By David Brunnstrom
KABUL, Sept 29 (Reuters) – Afghan police have found mass graves of hundreds of communist troops killed after surrendering to mujahideen forces in the 1980s, a crime in which at least two election candidates are implicated, officials said on Thursday.
The graves were discovered about three weeks ago in Saraqala, a remote part of the southeastern province of Paktika, said a provincial police officer, speaking on condition of anonymity.
“It’s believed that these people were killed in 1989,” he said. “There was a government brigade that went missing and they captured them. There are at least 300-500 people — we have counted from their belts, uniforms, boots and bones.”
Interior Ministry spokesman Yousuf Stanikzai confirmed that mass graves had been discovered and said a team had been sent by the ministry in Kabul to investigate.
“These were army soldiers of the Najibullah regime who surrendered to the mujahideen and then they were killed,” he said referring to the Soviet-backed president executed by the Taliban in 1996.
He said there were reports that up to 550 bodies were in the graves.
Mujahideen (Muslim holy warrior) forces overthrew the Soviet-backed government in 1992. The Taliban grew out of these forces and took power in 1996 only to be overthrown by U.S.-led forces in 2001.
Stanikzai said he did not know if there were plans to prosecute those connected to the massacre. “The government has sent an investigation team and then the government will decide,” he said.
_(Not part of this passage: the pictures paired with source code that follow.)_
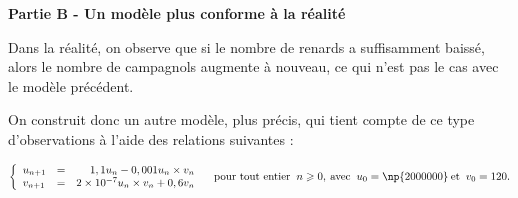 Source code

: \documentclass[10pt]{article}
\begin{document}
\bigskip

\textbf{Partie B - Un modèle plus conforme à la réalité}

\medskip

Dans la réalité, on observe que si le nombre de renards a suffisamment baissé, alors le nombre de
campagnols augmente à nouveau, ce qui n'est pas le cas avec le modèle précédent. 

On construit donc un autre modèle, plus précis, qui tient compte de ce type d'observations à l'aide des relations suivantes :

\[\left\{\begin{array}{l c r}
u_{n+1} &=& 1,1u_n - 0,001u_n \times v_n\\
v_{n+1} &=& 2 \times 10^{-7} u_n \times v_n + 0,6v_n
\end{array}\right.\quad \text{pour tout entier }\:n \geqslant 0,\: \text{avec }\:u_0 = \np{2000000}\: \text{et }\: v_0 = 120.\]

\medskip
\end{document}
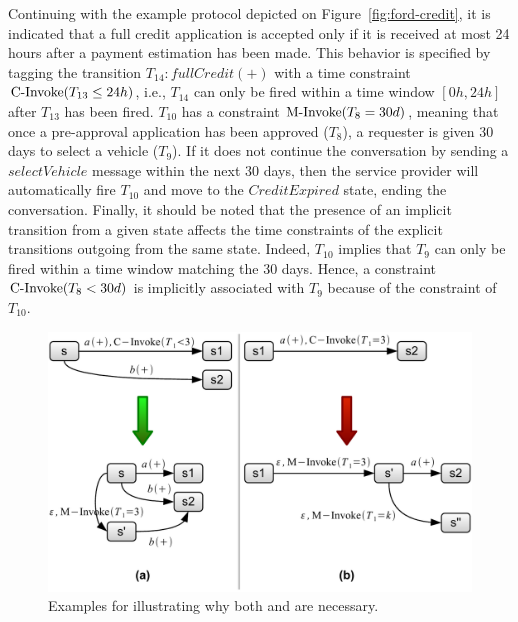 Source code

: Continuing with the example protocol depicted on Figure~\ref{fig:ford-credit}, it is indicated that a full credit application is accepted only if it is received at most 24 hours after a payment estimation has been made. This behavior is specified by tagging the transition $T_{14}: fullCredit(+)$ with a time constraint $\mbox{C-Invoke}(T_{13} \leq 24h)$, i.e., $T_{14}$ can only be fired within a time window $[0h, 24h]$ after $T_{13}$ has been fired. $T_{10}$ has a constraint $\mbox{M-Invoke}(T_8 = 30d)$, meaning that once a pre-approval application has been approved ($T_8$), a requester is given 30 days to select a vehicle ($T_9$). If it does not continue the conversation by sending a $selectVehicle$ message within the next 30 days, then the service provider will automatically fire $T_{10}$ and move to the $CreditExpired$ state, ending the conversation. Finally, it should be noted that the presence of an implicit transition from a given state affects the time constraints of the explicit transitions outgoing from the same state. Indeed, $T_{10}$ implies that $T_9$ can only be fired within a time window matching the 30 days. Hence, a constraint $\mbox{C-Invoke}(T_8 < 30d)$ is implicitly associated with $T_9$ because of the \MInvoke constraint of $T_{10}$.\\

\begin{figure}[htbp]
    \centering
    \includegraphics[width=\textwidth]{content/protocol-model/ci-vs-mi}
    \caption{Examples for illustrating why both \CInvoke and \MInvoke are necessary.}
    \label{fig:ci-vs-mi}
\end{figure}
Ahmad Nader Nadery of the Afghan Independent Human Rights Commission said it had also sent a team to investigate after reports from local that two mujahideen commanders linked to the massacre were candidates in Sept. 18 legislative elections.
Information about the graves came to light five days before the elections after complaints by local elders about their candidacies, he said.
The graves are not the first to be found in Afghanistan from the country’s long and brutal civil war.
In 2002, graves holding the bodies of hundreds of Taliban fighters captured by the forces of former communist warlord Abdul Rashid Dostum were found in the far north of the country. Dostum is now an adviser to Western-backed President Hamid Karzai.
Nadery said the discovery of the new graves showed the need for better vetting of election candidates and the need to provide justice for victims of war crimes.
The presence on the poll lists of factional leaders and former communist officials blamed for such crimes has been cited by some analysts as a reason for the relatively low turnout this year compared with last year’s presidential elections.